Coca-Cola Beats False Advertising Suit Over Aspirational Claims
Last year, we posted about Earth Island Institute’s lawsuit against Coca-Cola, alleging that the company falsely represents itself as “a sustainable and environmentally friendly company, despite being one of the largest contributors of plastic pollution in the world.” While many lawsuits involving green claims focus on claims about past or present results (which can usually be proven or disproven), this lawsuit focused on aspirational and forward-looking statements (which are inherently harder to prove or disprove).
The DC Superior Court determined that many of the challenged statements are aspirational and do not including anything that can be measured to determine whether they are true or false. For example, phrases such as “a more sustainable future for our communities and our planet” and “help develop more effective recycling systems” are extremely vague. “[W]hile they point to a general theme of sustainability and corporate improvement, there is not a measurable standard to apply as to whether or not Defendant has met these general goals.”

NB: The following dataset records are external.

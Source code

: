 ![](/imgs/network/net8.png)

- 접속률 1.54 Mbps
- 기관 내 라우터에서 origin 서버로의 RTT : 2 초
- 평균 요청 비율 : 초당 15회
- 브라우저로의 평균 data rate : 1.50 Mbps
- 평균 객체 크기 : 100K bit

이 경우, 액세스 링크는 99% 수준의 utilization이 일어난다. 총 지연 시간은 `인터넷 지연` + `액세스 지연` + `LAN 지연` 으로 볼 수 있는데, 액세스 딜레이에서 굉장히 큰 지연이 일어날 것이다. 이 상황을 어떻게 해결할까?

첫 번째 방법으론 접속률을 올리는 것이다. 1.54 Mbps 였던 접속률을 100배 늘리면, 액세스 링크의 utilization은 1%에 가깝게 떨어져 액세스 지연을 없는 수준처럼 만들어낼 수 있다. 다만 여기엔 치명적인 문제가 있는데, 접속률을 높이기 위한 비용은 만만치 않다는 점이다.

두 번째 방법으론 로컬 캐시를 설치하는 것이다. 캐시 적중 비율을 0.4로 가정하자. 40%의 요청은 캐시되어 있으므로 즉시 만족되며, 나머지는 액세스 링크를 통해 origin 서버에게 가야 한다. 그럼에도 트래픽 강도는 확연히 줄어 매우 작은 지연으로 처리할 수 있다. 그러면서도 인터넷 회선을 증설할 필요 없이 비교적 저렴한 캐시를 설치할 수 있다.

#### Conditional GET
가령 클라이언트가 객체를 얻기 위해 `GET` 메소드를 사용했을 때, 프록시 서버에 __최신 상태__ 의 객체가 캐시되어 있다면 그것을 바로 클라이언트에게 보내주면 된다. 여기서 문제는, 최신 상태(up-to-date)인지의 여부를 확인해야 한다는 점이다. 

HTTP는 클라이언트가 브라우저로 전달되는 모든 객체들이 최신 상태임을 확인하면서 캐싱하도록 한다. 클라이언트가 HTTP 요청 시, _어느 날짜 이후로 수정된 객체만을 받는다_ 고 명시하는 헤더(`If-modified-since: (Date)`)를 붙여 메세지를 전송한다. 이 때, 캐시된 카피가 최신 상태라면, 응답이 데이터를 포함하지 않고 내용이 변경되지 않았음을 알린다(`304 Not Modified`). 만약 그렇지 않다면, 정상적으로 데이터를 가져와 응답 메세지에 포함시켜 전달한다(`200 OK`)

Other statements – including statements about the company’s plan “to help collect and recycle a bottle or can for every one we sell globally by 2030” – were more specific. However the court determined that “a consumer would not be able to determine if the goal has yet been met in 2022 as it is set significantly in the future.” Moreover, “the inclusion of the word ‘help’ muddles the promise, such that the enforceability, even in 2030, appears to be somewhat uncertain.” Bottom line:
As future, aspirational goals, these statements cannot successfully create a valid claim under the [Consumer Protection Procedures Act (or “CPPA”)] until they have been found to be inaccurate or misleading.Although this decision suggests that advertisers may have some breathing room to make aspirational statements, it’s worth noting that the case could have ended up differently had it been brought in a different venue. For example, in cases such as this one, NAD has held that “an advertiser must be able to demonstrate that its goals and aspirations are not merely illusory and to provide evidence of the steps it is taking to reach its stated goal.”